[Start of Attachment]

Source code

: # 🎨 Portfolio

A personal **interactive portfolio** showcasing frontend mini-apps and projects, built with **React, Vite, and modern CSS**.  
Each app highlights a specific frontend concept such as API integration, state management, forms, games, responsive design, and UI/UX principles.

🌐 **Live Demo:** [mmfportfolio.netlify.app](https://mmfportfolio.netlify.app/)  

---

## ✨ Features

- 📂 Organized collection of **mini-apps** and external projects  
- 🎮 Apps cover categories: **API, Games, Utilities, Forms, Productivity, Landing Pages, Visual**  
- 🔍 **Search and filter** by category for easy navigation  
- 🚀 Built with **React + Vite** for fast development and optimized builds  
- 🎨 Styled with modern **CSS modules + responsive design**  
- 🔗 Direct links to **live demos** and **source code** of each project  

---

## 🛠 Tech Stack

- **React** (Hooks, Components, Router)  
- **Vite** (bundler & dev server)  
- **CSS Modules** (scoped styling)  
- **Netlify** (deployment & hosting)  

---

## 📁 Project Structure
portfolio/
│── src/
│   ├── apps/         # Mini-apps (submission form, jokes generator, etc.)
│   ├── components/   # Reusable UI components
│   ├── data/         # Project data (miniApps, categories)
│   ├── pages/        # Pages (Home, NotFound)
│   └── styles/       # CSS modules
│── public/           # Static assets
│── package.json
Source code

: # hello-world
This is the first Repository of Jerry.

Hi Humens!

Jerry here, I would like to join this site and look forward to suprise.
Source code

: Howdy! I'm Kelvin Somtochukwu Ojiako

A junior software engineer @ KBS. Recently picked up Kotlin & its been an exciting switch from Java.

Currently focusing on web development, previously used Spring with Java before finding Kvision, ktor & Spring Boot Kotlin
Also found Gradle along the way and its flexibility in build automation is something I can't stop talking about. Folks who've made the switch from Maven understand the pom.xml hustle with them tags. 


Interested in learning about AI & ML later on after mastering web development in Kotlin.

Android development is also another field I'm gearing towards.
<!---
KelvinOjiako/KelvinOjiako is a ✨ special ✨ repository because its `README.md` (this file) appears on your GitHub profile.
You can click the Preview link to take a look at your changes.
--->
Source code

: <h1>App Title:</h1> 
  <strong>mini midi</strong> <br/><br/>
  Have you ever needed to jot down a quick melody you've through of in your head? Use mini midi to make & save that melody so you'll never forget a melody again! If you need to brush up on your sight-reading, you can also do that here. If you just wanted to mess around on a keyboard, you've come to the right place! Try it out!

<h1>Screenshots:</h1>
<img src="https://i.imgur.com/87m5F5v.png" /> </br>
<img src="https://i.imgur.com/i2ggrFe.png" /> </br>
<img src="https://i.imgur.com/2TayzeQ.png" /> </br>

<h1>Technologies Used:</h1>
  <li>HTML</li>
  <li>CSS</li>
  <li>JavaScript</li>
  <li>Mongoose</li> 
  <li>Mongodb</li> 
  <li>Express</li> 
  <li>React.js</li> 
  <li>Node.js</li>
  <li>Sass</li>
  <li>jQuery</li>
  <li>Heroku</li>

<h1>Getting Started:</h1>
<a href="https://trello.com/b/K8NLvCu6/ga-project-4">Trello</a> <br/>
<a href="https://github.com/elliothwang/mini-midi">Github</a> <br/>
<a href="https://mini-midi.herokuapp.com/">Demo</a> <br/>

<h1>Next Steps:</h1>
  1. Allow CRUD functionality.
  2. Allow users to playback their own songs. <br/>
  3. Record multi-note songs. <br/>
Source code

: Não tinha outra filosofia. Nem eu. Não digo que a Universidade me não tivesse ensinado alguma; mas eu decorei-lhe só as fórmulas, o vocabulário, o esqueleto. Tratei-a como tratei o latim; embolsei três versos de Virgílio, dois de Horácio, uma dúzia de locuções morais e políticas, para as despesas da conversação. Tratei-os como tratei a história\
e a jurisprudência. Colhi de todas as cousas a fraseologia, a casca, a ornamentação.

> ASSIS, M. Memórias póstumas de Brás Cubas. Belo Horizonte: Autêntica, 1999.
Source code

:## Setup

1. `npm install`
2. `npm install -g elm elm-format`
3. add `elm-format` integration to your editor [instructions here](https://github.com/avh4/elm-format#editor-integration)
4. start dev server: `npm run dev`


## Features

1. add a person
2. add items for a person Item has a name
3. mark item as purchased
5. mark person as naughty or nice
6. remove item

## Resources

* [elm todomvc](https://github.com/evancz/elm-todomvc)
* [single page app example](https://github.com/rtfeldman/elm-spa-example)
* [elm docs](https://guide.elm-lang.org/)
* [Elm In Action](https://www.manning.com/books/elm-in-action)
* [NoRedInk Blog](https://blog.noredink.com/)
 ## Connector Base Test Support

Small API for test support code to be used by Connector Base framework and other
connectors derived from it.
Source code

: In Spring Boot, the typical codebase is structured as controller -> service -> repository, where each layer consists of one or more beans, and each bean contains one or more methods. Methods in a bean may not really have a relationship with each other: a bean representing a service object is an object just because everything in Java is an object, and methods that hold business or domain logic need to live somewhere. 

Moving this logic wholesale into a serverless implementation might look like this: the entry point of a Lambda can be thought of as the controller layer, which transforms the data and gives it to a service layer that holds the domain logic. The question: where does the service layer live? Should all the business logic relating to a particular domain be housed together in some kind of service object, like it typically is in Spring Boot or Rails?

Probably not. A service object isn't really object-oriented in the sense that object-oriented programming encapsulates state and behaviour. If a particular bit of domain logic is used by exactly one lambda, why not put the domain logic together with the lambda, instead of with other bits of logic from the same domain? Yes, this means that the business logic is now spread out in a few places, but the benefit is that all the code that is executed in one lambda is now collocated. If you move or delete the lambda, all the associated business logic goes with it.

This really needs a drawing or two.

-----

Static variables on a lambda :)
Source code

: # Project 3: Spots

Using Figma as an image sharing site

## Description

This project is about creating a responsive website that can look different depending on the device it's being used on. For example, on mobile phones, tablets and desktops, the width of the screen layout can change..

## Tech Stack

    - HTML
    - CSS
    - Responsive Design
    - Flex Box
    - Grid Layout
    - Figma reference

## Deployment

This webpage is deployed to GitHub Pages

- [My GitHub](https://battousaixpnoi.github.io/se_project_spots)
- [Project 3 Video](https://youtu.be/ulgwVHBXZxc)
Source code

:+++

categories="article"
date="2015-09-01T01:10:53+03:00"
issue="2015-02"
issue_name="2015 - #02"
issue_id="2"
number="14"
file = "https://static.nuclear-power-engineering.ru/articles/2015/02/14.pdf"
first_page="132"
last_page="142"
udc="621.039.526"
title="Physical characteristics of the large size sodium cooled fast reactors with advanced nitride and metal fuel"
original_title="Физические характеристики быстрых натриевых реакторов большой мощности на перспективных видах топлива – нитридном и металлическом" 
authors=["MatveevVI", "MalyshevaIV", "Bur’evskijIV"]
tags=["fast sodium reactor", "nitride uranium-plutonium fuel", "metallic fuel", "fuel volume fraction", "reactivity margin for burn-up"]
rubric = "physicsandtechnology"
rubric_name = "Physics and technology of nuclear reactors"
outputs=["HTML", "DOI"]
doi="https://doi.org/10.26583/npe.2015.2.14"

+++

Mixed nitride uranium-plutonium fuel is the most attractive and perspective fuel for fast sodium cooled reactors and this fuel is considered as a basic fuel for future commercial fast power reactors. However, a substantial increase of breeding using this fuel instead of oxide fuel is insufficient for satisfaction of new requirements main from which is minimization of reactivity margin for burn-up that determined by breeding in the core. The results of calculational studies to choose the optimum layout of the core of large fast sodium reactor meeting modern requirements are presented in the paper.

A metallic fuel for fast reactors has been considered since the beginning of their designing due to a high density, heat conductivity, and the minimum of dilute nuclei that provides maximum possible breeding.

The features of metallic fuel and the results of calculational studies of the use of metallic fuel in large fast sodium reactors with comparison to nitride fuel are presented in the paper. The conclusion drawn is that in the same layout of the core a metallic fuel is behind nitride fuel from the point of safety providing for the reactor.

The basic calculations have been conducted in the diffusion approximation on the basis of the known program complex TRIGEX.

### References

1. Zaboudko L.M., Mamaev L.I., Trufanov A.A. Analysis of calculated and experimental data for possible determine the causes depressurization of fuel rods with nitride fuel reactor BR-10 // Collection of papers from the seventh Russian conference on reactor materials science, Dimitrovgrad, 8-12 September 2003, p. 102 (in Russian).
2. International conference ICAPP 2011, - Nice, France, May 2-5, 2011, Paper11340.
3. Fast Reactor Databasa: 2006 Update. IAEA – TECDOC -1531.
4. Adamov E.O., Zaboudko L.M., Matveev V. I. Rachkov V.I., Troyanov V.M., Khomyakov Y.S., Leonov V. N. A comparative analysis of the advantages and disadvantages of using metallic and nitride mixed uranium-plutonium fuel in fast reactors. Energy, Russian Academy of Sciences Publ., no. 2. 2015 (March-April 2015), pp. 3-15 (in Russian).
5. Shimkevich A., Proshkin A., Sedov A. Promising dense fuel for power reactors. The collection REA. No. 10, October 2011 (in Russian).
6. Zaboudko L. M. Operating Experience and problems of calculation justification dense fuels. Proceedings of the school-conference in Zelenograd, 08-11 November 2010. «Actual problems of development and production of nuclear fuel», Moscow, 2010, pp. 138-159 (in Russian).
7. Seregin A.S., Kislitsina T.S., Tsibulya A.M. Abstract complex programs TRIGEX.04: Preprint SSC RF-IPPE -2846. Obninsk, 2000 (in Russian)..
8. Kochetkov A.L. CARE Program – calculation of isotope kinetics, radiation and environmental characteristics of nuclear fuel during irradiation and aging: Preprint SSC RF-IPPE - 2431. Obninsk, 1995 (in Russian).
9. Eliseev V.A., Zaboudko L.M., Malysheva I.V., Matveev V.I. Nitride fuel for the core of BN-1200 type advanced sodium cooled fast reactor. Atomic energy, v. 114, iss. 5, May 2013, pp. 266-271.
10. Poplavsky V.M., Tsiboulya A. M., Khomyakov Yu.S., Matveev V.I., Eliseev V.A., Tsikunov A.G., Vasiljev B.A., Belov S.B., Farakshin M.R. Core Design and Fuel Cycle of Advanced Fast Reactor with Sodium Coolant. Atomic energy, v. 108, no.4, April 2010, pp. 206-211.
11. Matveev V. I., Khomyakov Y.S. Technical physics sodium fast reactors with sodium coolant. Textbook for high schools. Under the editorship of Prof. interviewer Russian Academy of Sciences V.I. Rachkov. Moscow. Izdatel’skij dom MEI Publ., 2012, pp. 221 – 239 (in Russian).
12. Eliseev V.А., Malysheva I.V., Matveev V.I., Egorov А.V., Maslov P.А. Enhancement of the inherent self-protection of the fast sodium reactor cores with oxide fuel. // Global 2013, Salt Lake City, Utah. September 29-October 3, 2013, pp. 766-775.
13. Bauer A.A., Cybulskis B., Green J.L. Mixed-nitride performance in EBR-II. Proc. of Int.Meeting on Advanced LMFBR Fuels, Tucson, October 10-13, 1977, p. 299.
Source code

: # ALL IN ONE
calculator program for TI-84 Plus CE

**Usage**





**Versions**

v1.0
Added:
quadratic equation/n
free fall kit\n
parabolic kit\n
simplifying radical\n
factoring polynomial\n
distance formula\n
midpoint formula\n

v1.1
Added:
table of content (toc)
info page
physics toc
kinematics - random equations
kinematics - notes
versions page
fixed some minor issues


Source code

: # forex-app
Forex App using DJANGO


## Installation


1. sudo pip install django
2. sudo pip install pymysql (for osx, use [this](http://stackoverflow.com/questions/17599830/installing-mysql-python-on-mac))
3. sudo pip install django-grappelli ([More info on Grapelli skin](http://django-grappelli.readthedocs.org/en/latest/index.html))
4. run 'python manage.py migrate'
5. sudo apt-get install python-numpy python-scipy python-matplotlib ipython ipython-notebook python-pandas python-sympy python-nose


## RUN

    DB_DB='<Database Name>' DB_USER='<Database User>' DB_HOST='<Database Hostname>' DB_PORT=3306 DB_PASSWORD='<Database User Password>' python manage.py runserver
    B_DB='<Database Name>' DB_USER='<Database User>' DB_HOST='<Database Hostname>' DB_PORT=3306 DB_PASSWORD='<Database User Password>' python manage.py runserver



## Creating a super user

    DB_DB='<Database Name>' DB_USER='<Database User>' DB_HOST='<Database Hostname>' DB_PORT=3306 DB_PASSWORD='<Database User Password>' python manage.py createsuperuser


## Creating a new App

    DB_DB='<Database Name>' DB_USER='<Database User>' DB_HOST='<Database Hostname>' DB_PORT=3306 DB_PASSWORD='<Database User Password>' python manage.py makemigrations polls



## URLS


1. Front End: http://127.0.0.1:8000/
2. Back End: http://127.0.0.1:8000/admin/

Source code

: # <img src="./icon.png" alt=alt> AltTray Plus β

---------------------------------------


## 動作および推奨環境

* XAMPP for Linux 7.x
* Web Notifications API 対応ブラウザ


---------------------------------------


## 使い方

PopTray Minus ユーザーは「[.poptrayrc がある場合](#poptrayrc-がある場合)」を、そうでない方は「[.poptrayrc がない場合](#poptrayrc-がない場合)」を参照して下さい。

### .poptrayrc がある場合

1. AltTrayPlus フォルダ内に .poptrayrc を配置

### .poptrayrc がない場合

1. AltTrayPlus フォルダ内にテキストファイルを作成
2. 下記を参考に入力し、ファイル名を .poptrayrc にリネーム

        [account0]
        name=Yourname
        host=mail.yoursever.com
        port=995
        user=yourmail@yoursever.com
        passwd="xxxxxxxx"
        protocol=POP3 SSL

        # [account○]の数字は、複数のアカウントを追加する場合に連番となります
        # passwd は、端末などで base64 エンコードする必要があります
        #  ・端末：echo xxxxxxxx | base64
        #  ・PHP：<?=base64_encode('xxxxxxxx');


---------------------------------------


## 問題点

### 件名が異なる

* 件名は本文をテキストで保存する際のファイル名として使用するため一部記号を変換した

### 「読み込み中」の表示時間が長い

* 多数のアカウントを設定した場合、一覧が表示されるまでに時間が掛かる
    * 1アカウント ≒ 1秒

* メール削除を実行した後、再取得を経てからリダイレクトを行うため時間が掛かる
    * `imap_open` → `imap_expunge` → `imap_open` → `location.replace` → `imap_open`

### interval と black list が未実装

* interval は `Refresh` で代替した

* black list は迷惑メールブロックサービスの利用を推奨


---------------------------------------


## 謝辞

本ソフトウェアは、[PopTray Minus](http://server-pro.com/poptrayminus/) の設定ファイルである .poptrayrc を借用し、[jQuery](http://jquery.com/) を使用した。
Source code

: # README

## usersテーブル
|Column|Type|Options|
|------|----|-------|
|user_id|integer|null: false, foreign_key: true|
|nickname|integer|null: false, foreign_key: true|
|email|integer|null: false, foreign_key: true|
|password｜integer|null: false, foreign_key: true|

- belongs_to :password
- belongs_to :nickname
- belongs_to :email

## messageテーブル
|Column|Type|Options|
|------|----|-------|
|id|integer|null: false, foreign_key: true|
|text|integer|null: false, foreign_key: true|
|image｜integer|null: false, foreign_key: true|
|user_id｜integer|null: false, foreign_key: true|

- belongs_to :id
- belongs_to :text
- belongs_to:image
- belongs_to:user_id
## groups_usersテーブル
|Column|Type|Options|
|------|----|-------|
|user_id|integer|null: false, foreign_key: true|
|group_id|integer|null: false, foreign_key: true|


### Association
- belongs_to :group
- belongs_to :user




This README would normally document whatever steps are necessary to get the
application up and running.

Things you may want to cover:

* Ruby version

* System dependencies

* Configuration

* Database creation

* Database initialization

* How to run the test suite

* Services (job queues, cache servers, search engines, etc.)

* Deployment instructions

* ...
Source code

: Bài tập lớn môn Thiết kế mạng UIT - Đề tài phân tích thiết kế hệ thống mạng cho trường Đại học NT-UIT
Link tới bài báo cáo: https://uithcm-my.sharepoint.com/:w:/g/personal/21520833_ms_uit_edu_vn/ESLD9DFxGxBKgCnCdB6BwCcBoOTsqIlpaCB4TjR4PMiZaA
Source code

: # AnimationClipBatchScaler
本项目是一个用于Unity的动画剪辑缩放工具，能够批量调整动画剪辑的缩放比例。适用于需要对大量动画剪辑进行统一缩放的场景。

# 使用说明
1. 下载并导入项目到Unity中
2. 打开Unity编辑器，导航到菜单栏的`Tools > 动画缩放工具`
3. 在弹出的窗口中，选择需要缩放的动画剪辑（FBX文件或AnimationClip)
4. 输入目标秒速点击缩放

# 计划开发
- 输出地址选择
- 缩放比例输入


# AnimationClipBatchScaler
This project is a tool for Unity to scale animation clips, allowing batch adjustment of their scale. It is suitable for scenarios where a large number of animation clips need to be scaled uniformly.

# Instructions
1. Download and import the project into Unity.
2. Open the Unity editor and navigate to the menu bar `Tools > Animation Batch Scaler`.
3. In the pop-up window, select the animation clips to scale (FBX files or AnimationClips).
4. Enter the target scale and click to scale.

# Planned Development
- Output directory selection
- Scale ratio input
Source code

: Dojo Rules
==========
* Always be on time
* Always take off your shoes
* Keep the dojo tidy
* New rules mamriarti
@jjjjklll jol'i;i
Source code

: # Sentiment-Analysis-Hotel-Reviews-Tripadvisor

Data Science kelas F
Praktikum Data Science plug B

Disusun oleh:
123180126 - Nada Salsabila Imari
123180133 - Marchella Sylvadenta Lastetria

[End of Attachment]

◆ Task description
Please return the lines above that run from the line containing "factoring polynomial\n" to the line containing "2. sudo pip", inclusive, exactly and with no other lines.

◆ Answer section
factoring polynomial\n
distance formula\n
midpoint formula\n

v1.1
Added:
table of content (toc)
info page
physics toc
kinematics - random equations
kinematics - notes
versions page
fixed some minor issues


Source code

: # forex-app
Forex App using DJANGO


## Installation


1. sudo pip install django
2. sudo pip install pymysql (for osx, use [this](http://stackoverflow.com/questions/17599830/installing-mysql-python-on-mac))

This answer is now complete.